# problems with pitting and air bubbles in wax



## Lynne r (Aug 28, 2015)

Hello,

This is my first time here. I recently purchased unfiltered beeswax. I filtered the wax down and have it in my wax pot for use. I'm having a difficult time using this wax due to pitting and air bubbles after dipping.
What causes this and how can I remedy the situation? I would greatly appreciate any comments and advise

Thank you

Lynne


----------



## Oldtimer (Jul 4, 2010)

*Re: New forum problems with pitting and air bubbles*

After dipping? What does this mean? Dipping what?

The unfiltered wax you purchased, what was in it that you filtered?

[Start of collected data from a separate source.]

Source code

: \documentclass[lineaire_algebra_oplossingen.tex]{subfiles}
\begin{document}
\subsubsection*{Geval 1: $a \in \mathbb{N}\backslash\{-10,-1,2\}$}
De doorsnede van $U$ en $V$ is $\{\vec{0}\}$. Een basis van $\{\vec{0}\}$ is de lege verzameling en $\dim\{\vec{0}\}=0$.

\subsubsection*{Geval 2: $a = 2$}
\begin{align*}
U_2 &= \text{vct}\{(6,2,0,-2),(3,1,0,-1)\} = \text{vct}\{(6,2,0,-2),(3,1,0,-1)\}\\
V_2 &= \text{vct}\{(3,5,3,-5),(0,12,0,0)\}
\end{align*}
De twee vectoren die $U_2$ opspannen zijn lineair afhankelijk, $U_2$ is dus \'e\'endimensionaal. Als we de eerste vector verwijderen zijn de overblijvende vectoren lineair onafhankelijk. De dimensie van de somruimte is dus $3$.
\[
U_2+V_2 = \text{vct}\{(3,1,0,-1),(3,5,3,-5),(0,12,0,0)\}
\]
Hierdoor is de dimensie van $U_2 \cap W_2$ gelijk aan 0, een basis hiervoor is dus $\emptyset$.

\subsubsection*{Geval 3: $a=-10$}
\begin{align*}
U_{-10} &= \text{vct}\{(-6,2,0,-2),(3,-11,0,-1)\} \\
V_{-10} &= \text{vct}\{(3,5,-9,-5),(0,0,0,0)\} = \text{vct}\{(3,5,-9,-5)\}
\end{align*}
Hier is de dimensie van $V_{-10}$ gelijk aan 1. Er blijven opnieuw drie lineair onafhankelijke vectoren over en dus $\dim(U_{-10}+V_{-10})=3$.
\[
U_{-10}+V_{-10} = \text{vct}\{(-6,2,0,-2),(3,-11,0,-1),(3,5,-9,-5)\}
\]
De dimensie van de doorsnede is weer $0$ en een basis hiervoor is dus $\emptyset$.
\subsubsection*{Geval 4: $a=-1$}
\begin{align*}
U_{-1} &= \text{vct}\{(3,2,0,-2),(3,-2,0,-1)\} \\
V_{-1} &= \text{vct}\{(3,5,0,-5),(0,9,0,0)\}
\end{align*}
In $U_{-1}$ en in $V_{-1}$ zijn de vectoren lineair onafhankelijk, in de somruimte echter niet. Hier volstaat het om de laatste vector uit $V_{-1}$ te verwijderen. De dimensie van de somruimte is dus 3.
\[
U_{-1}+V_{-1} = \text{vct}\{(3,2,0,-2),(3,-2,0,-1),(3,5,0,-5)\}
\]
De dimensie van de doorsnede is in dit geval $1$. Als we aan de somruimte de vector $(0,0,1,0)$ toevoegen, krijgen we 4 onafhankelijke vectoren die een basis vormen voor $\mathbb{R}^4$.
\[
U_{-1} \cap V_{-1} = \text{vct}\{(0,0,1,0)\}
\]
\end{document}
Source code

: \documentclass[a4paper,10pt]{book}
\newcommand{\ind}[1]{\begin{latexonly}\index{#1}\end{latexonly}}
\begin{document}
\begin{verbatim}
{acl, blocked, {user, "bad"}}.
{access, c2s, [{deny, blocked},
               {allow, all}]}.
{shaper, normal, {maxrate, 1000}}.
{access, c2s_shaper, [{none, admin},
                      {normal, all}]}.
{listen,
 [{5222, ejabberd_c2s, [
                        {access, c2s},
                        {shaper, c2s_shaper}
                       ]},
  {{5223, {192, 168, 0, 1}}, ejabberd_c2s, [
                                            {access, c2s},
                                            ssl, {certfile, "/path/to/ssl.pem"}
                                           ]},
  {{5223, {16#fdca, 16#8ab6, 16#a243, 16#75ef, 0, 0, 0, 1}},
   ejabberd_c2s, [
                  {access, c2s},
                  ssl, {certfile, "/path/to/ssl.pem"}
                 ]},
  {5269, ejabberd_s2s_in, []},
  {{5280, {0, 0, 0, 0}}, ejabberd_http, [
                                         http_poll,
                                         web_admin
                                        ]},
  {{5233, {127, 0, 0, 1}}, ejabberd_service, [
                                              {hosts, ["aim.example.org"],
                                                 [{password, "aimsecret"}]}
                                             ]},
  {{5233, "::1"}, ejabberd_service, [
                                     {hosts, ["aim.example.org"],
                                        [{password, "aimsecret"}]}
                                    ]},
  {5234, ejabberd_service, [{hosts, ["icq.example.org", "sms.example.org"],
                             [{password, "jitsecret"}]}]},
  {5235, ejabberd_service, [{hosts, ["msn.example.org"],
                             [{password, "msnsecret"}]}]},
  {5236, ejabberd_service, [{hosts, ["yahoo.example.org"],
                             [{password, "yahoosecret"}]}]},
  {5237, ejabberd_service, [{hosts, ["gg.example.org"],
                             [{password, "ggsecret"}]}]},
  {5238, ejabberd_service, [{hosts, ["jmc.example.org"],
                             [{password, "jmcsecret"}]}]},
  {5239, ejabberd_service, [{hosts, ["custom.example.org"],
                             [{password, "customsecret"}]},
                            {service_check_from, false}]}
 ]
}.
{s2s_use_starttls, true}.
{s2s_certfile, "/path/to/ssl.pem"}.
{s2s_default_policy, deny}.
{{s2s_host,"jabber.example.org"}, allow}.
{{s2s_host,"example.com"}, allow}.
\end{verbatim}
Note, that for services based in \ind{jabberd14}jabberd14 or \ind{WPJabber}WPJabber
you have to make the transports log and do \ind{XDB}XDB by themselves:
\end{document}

Are you dipping something into the wax to coat it, then when the wax coat dries there are bubbles in it, or is it bubbles in the pot that's the problem?


----------



## snl (Nov 20, 2009)

*Re: New forum problems with pitting and air bubbles*

I'm guessing you're speaking of dipping candles. What temperature are you dipping. I've found that candles dipped at too low a temperature have pitting and air bubbles............


----------



## Lynne r (Aug 28, 2015)

*Re: New forum problems with pitting and air bubbles*

The wax I purchased came unfiltered where you can see particles, cappings and such so I filtered the wax which I have had to do in the past. I use balloons as molds that I dip into the wax. On the first dip the wax is pitted on the balloon. I tried re dipping allowing the balloon to sit an extra few seconds hoping the bubbles will settle out. However it just continues to pit. I looked in the wax pot and I see a lot of bubbles. I'm sure there are more floating within the wax that I can't see.. I filtered the bees wax twice using layers of nylon to make sure the problem wasn't from debree. I've not encounter this problem before.


----------



## Lynne r (Aug 28, 2015)

*Re: New forum problems with pitting and air bubbles*

I'm dipping balloons at a temperature of 180 degrees.


----------



## Lynne r (Aug 28, 2015)

*Re: New forum problems with pitting and air bubbles*

Thankyou also for replying


----------



## snl (Nov 20, 2009)

*Re: New forum problems with pitting and air bubbles*

You may still have some honey mixed in that is causing the bubbles.... You could try to remelt the BW and pour it in water. The wax will rise to the top honey free.


----------



## Rader Sidetrack (Nov 30, 2011)

*Re: New forum problems with pitting and air bubbles*

Welcome to Beesource, Lynne!


This is just _speculation_ on my part, but are you confident that there is no talc or powder on the surface of the balloons? My understanding is that some balloon manufacturers use talc to stop balloons from sticking to themselves. http://balloons.wikia.com/wiki/Storing


----------



## bdouglas (Dec 18, 2014)

*Re: New forum problems with pitting and air bubbles*

Lynne,
You might want to try starting a new thread in the "Products from the Hive " forum.


----------



## Lynne r (Aug 28, 2015)

*Re: New forum problems with pitting and air bubbles*

The balloons I always use have some talc however i wash it off pretty well and dry completely before use


----------



## Oldtimer (Jul 4, 2010)

*Re: New forum problems with pitting and air bubbles*

If the melted wax was boiled over water it could have some little water bubbles in it, or even if the wax layer is too thin you'll get water bubbles in it. Also, it is possible small air bubbles could stick on the balloon surface during the dip.


----------



## Lynne r (Aug 28, 2015)

*Re: New forum problems with pitting and air bubbles*

can this thread be moved there?


----------



## Lynne r (Aug 28, 2015)

*Re: New forum problems with pitting and air bubbles*

The wax was melted over water and some may have splashed back into the wax as I added more water than usual to my double boiler


----------